- **What you are asked to do**
Whenever a line of the records below contains the word "Angriffsspezialisierung", copy that line.

- **Records**

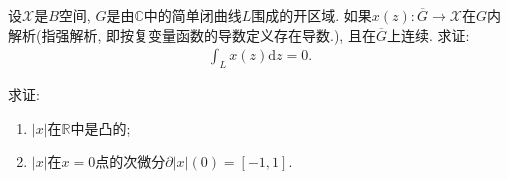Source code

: \documentclass[../../main.tex]{subfiles}%
\begin{document}
\begin{proposition}[推广的Cauchy定理]
设$\mathscr{X}$是$B$空间, $G$是由$\mathbb{C}$中的简单闭曲线$L$围成的开区域. 如果$x(z): \overline{G} \to \mathscr{X}$在$G$内解析(指强解析, 即按复变量函数的导数定义存在导数.), 且在$\overline{G}$上连续. 求证: 
\begin{align*}
\int_L x(z) \mathrm{d}z = 0.
\end{align*}
\end{proposition}

\begin{example}
求证: 
\begin{enumerate}[(1)]
\item $|x|$在$\mathbb{R}$中是凸的;
\item $|x|$在$x=0$点的次微分$\partial|x|(0) = [-1,1]$.
\end{enumerate}
\end{example}
\end{document}
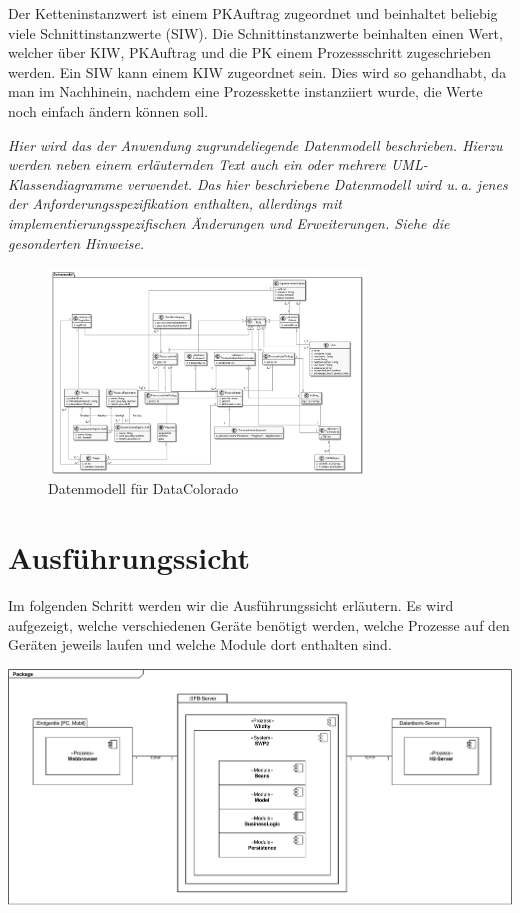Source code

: \documentclass[enabledeprecatedfontcommands,fontsize=12pt,paper=a4,twoside]{scrartcl}
\begin{document}
{{Der Ketteninstanzwert ist einem PKAuftrag zugeordnet und beinhaltet beliebig viele Schnittinstanzwerte (SIW). Die Schnittinstanzwerte beinhalten einen Wert, welcher über KIW, PKAuftrag und die PK einem Prozessschritt zugeschrieben werden. Ein SIW kann einem KIW zugeordnet sein. 
Dies wird so gehandhabt, da man im Nachhinein, nachdem eine Prozesskette instanziiert wurde, die Werte noch einfach ändern können soll.
}

{\it Hier wird das der Anwendung zugrundeliegende Datenmodell
  beschrieben. Hierzu werden neben einem erläuternden Text auch ein
  oder mehrere {UML}-Klassendiagramme verwendet. Das hier beschriebene
  Datenmodell wird u.\,a. jenes der Anforderungsspezifikation enthalten,
  allerdings mit implementierungsspezifischen Änderungen und
  Erweiterungen. Siehe die gesonderten Hinweise.}
   
 \begin{figure}
  \caption{Datenmodell für DataColorado}
  \centering
  

  \includegraphics[width=0.75\textwidth]{UML/datenModel}

 \end{figure}

\section{Ausführungssicht}

\label{sec:ausfuehrung}


{ Im folgenden Schritt werden wir die Ausführungssicht erläutern. Es wird aufgezeigt, welche verschiedenen Geräte benötigt werden, welche Prozesse auf den Geräten jeweils laufen und welche Module dort enthalten sind.
}


\includegraphics[scale=0.5]{UML/06Ausfuehrungssicht.pdf}


}
\end{document}
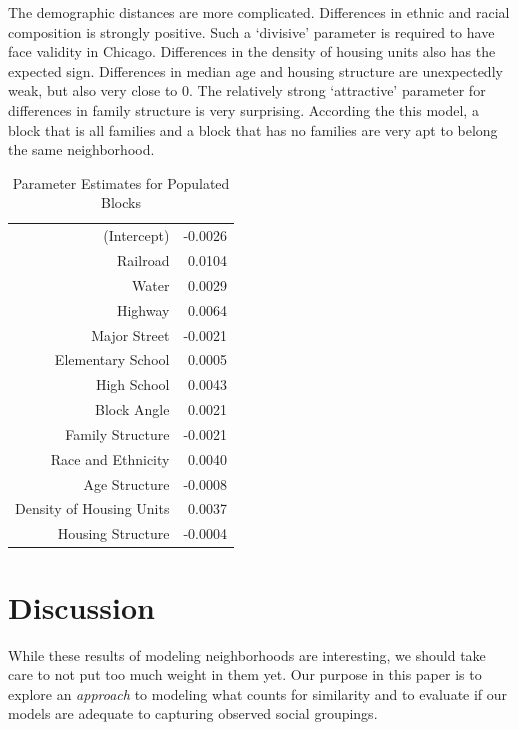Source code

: \documentclass[12pt,letter]{article}\usepackage[]{graphicx}\usepackage[]{color}
\begin{document}
The demographic distances are more complicated. Differences in ethnic
and racial composition is strongly positive. Such a `divisive'
parameter is required to have face validity in Chicago. Differences in
the density of housing units also has the expected sign. Differences
in median age and housing structure are unexpectedly weak, but also
very close to 0. The relatively strong `attractive' parameter for
differences in family structure is very surprising. According the this
model, a block that is all families and a block that has no families
are very apt to belong the same neighborhood. 

\begin{table}[ht]
\centering
\begin{tabular}{rr}
  \hline
 &  \\ 
  \hline
(Intercept) & -0.0026 \\ 
  Railroad & 0.0104 \\ 
  Water & 0.0029 \\ 
  Highway & 0.0064 \\ 
  Major Street & -0.0021 \\ 
  Elementary School & 0.0005 \\ 
  High School & 0.0043 \\ 
  Block Angle & 0.0021 \\ 
  Family Structure & -0.0021 \\ 
  Race and Ethnicity & 0.0040 \\ 
  Age Structure & -0.0008 \\ 
  Density of Housing Units & 0.0037 \\ 
  Housing Structure & -0.0004 \\ 
   \hline
\end{tabular}
\caption{Parameter Estimates for Populated Blocks} 
\label{tab:parameters}
\end{table}



\section*{Discussion}
While these results of modeling neighborhoods are interesting, we
should take care to not put too much weight in them yet. Our purpose
in this paper is to explore an \emph{approach} to modeling what counts
for similarity and to evaluate if our models are adequate to capturing
observed social groupings. 
\end{document}

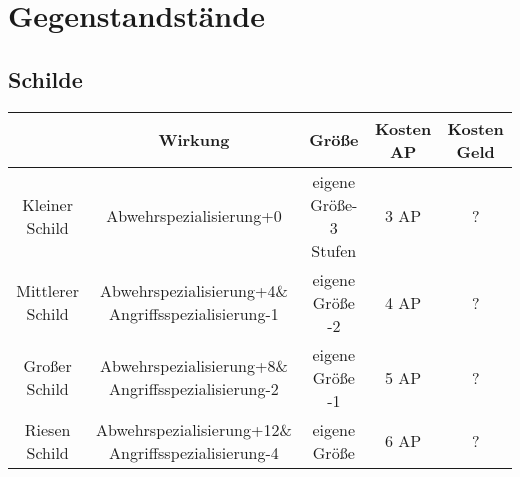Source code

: \chapter{Gegenstandstände}
\section{Schilde}
\begin{tabulary}{\textwidth}{|C|C|C|C|C|}
\hline 
&Wirkung&Größe&Kosten AP &Kosten Geld\\ 
\hline
Kleiner Schild& Abwehrspezialisierung+0 &
eigene Größe-3 Stufen	&3 AP&?\\
\hline 
Mittlerer Schild& Abwehrspezialisierung+4\& Angriffsspezialisierung-1 &	
eigene Größe	-2&4 AP&?\\
\hline 
Großer Schild& Abwehrspezialisierung+8\& Angriffsspezialisierung-2 &	
eigene Größe	-1&5 AP&?\\
\hline 
Riesen Schild& Abwehrspezialisierung+12\& Angriffsspezialisierung-4 &
eigene Größe	&
6 AP&?\\
\hline 
\end{tabulary}
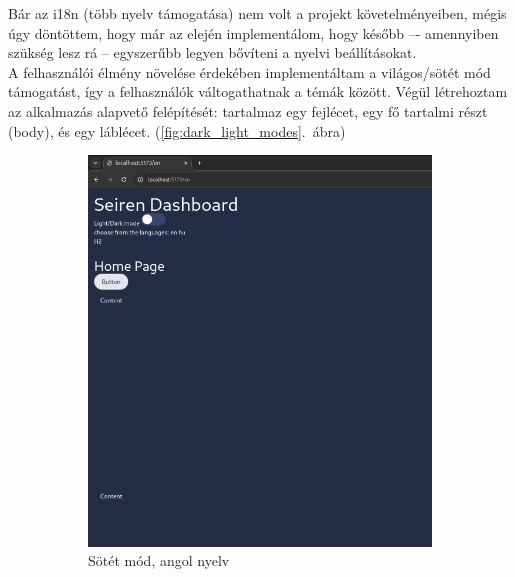 \documentclass[a4paper]{article}
\begin{document}
Bár az i18n (több nyelv támogatása) nem volt a projekt követelményeiben, mégis úgy döntöttem, hogy
már az elején implementálom, hogy később –- amennyiben szükség lesz rá -- egyszerűbb legyen bővíteni
a nyelvi beállításokat.\\

A felhasználói élmény növelése érdekében implementáltam a világos/sötét mód támogatást, így a
felhasználók váltogathatnak a témák között. Végül lét\-re\-hoz\-tam az alkalmazás alapvető felépítését:
tartalmaz egy fejlécet, egy fő tartalmi részt (body), és egy láblécet. (\ref{fig:dark_light_modes}.~ábra)\\

\begin{figure}[ht]
    \centering
    \begin{subfigure}[b]{0.45\textwidth}
        \centering
        \includegraphics[width=\textwidth]{images/dark_preview.png}
        \caption{Sötét mód, angol nyelv}
        \label{fig:dark_mode}
    \end{subfigure}
    \hfill
    \begin{subfigure}[b]{0.45\textwidth}
        \centering

\end{subfigure}
\end{figure}
\end{document}
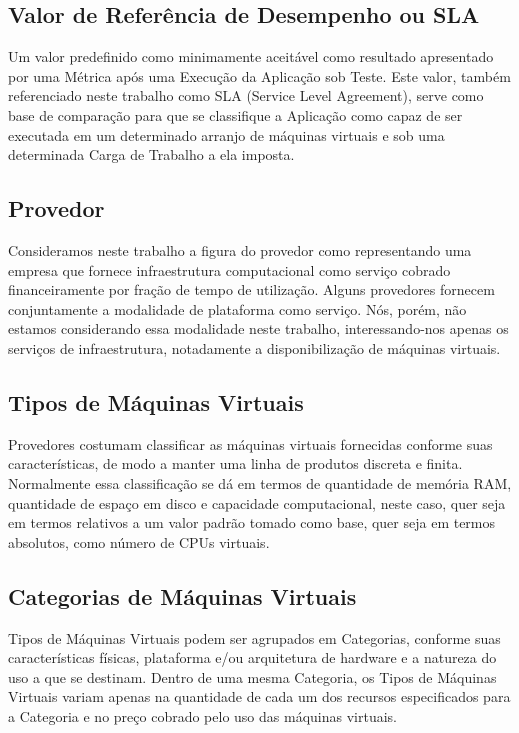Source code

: \subsection{Valor de Referência de Desempenho ou SLA}
Um valor predefinido como minimamente aceitável como resultado apresentado por 
uma Métrica após uma Execução da Aplicação sob Teste. Este valor, também 
referenciado neste trabalho como SLA (Service Level Agreement), serve como base 
de comparação para que se classifique a Aplicação como capaz de ser executada 
em um determinado arranjo de máquinas virtuais e sob uma determinada Carga de
Trabalho a ela imposta.

\subsection{Provedor}
Consideramos neste trabalho a figura do provedor como representando uma empresa 
que fornece infraestrutura computacional como serviço cobrado financeiramente 
por fração de tempo de utilização. Alguns provedores fornecem conjuntamente a 
modalidade de plataforma como serviço. Nós, porém, não estamos considerando essa 
modalidade neste trabalho, interessando-nos apenas os serviços de infraestrutura, 
notadamente a disponibilização de máquinas virtuais.

\subsection{Tipos de Máquinas Virtuais}
Provedores costumam classificar as máquinas virtuais fornecidas conforme suas 
características, de modo a manter uma linha de produtos discreta e finita. 
Normalmente essa classificação se dá em termos de quantidade de memória RAM, 
quantidade de espaço em disco e capacidade computacional, neste caso, quer seja 
em termos relativos a um valor padrão tomado como base, quer seja em termos 
absolutos, como número de CPUs virtuais.

\subsection{Categorias de Máquinas Virtuais}
Tipos de Máquinas Virtuais podem ser agrupados em Categorias, conforme suas 
características físicas, plataforma e/ou arquitetura de hardware e a natureza do 
uso a que se destinam. Dentro de uma mesma Categoria, os Tipos de Máquinas 
Virtuais variam apenas na quantidade de cada um dos recursos especificados para 
a Categoria e no preço cobrado pelo uso das máquinas virtuais.

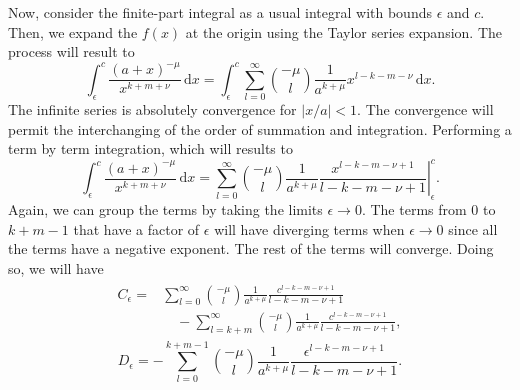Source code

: Now, consider the finite-part integral as a usual integral with bounds $\epsilon$ and $c$. Then, we expand the $f(x)$ at the origin using the Taylor series expansion. The process will result to
\begin{equation}
    \int_{\epsilon}^{c}  \frac{(a+x)^{-\mu}}{x^{k+m+\nu}} \, \mathrm{d}x =  \int_{\epsilon}^{c} \sum_{l=0}^{\infty} \binom{-\mu}{l} \frac{1}{a^{k+\mu}} x^{l-k-m-\nu} \, \mathrm{d}x.
\end{equation}
The infinite series is absolutely convergence for $|x/a| < 1$. The convergence will permit the interchanging of the order of summation and integration. Performing a term by term integration, which will results to
\begin{equation}
    \int_{\epsilon}^{c}  \frac{(a+x)^{-\mu}}{x^{k+m+\nu}} \, \mathrm{d}x = \sum_{l=0}^{\infty} \binom{-\mu}{l} \frac{1}{a^{k+\mu}} \left. \frac{x^{l-k-m-\nu+1}}{l-k-m-\nu+1} \right|_{\epsilon}^{c}.
\end{equation}
Again, we can group the terms by taking the limits $\epsilon \to 0$. The terms from $0$ to $k+m-1$ that have a factor of $\epsilon$ will have diverging terms when $\epsilon \to 0$ since all the terms have a negative exponent. The rest of the terms will converge.  Doing so, we will have
\begin{align}
\begin{split} 
    C_\epsilon = & \sum_{l=0}^{\infty} \binom{-\mu}{l} \frac{1}{a^{k+\mu}} \frac{c^{l-k-m-\nu+1}}{l-k-m-\nu+1} \\& \quad -  \sum_{l=k+m}^{\infty} \binom{-\mu}{l} \frac{1}{a^{k+\mu}} \frac{c^{l-k-m-\nu+1}}{l-k-m-\nu+1},
\end{split}
\end{align}
\begin{equation}
    D_\epsilon =- \sum_{l=0}^{k+m-1} \binom{-\mu}{l} \frac{1}{a^{k+\mu}}  \frac{\epsilon^{l-k-m-\nu+1}}{l-k-m-\nu+1}. 
\end{equation}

- **Result for this exercise**
Mittlerer Schild& Abwehrspezialisierung+4\& Angriffsspezialisierung-1 &	
Großer Schild& Abwehrspezialisierung+8\& Angriffsspezialisierung-2 &	
Riesen Schild& Abwehrspezialisierung+12\& Angriffsspezialisierung-4 &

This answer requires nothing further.